EXERCISE DATA ->
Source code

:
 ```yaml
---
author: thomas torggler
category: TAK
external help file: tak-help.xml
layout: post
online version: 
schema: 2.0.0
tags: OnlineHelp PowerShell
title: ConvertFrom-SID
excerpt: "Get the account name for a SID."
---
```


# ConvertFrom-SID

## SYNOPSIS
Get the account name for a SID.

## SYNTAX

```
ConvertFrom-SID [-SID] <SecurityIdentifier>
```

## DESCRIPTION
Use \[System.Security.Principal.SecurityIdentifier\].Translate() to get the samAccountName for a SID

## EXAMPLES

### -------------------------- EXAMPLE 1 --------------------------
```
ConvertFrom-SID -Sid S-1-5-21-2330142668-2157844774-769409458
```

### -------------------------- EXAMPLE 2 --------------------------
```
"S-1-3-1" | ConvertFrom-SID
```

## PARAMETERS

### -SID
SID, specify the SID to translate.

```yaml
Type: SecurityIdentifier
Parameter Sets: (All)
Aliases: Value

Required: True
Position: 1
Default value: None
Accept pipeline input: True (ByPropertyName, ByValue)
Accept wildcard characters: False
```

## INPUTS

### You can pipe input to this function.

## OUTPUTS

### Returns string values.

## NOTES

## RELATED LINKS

--

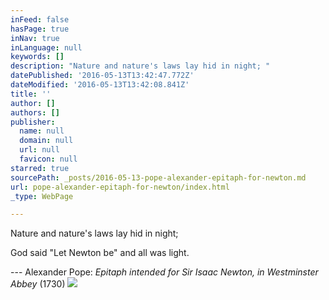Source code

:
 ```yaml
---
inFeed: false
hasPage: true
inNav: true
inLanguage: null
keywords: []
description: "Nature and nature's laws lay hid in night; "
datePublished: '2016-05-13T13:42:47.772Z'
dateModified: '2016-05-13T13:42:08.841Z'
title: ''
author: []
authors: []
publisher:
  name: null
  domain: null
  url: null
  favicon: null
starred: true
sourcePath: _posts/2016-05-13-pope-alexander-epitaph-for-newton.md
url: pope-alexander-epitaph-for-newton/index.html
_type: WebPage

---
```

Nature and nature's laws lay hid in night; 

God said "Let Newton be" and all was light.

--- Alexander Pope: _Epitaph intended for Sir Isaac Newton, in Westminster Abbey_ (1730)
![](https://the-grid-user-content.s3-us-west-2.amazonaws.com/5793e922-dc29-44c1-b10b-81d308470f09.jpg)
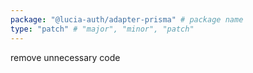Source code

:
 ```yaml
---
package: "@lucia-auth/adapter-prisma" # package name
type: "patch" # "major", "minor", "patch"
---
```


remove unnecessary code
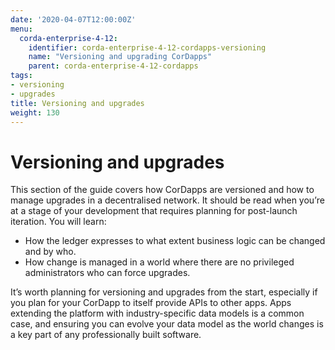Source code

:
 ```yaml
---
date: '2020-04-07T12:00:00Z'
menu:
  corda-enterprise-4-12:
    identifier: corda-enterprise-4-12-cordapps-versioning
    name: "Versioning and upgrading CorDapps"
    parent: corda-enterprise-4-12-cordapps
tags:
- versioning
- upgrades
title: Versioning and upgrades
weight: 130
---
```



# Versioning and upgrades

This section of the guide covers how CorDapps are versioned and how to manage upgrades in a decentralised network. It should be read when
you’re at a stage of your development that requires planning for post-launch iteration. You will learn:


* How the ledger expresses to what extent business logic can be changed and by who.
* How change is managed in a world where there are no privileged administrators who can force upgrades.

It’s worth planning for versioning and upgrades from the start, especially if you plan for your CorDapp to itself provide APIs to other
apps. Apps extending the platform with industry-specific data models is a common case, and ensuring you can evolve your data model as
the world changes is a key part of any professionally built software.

==

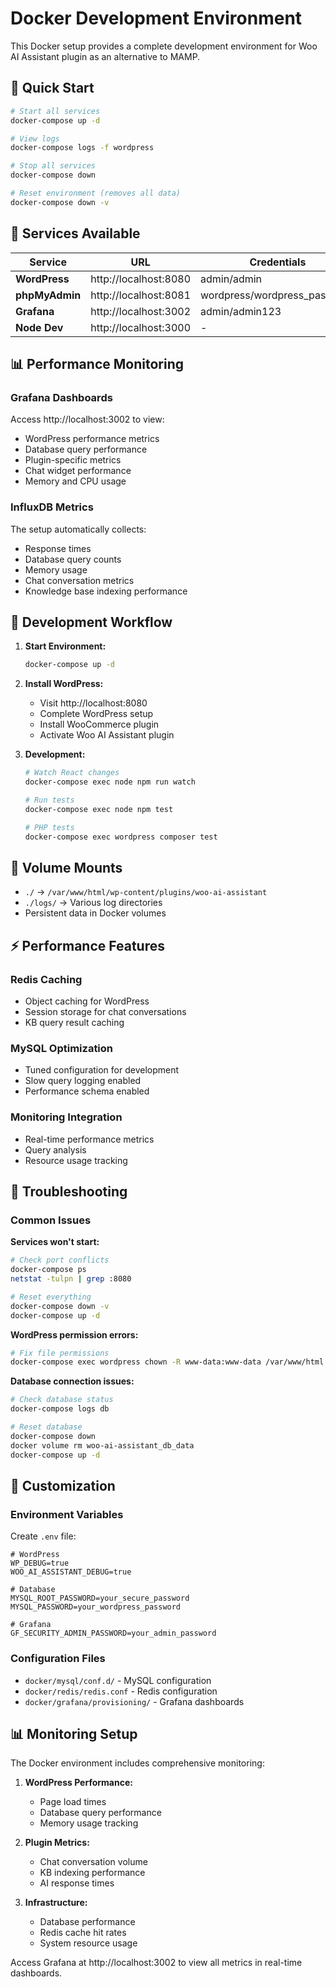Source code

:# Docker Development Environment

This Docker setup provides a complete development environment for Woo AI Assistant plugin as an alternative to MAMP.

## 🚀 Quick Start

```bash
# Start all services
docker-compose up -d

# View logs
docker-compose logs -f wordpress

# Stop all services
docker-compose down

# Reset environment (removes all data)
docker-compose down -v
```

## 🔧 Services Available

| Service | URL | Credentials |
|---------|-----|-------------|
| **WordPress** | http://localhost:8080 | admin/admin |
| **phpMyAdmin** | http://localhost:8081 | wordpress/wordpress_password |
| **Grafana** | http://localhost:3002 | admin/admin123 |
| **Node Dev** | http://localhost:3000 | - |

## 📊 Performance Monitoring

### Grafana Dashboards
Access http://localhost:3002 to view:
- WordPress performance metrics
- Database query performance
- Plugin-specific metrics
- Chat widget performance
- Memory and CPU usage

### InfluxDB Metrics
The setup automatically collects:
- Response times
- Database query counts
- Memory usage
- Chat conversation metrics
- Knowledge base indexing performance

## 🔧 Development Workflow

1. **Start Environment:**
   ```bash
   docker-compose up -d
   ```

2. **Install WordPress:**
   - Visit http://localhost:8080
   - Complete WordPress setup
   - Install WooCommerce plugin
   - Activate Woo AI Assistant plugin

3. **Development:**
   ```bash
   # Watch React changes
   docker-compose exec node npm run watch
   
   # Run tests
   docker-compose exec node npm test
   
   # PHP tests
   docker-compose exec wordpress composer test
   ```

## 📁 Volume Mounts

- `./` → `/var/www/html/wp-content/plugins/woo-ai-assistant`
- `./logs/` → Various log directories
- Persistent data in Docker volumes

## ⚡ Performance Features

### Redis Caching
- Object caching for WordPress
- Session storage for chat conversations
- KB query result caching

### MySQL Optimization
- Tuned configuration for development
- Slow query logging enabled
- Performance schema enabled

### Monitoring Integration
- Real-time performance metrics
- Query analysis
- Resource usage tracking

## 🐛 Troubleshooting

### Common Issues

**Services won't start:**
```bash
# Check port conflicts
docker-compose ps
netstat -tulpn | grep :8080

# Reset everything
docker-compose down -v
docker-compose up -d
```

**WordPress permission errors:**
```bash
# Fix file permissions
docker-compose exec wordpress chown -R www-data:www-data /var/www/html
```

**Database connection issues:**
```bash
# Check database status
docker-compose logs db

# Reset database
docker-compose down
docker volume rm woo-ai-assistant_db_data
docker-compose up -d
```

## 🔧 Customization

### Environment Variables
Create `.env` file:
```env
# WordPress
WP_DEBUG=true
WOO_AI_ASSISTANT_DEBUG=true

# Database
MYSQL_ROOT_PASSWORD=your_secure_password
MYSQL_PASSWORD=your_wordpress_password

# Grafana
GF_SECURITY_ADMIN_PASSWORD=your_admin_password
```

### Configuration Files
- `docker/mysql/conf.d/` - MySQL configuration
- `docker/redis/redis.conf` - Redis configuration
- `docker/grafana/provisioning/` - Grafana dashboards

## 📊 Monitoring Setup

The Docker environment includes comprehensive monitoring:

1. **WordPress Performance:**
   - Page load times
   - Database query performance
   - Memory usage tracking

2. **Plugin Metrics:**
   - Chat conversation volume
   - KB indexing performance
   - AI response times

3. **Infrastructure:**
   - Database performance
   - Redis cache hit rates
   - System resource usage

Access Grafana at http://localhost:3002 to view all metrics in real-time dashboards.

WHAT IS REQUIRED ->
Lines holding "SecurityIdentifier": give how many there are in the entries above, and nothing more.

SOLVED PROBLEM ->
3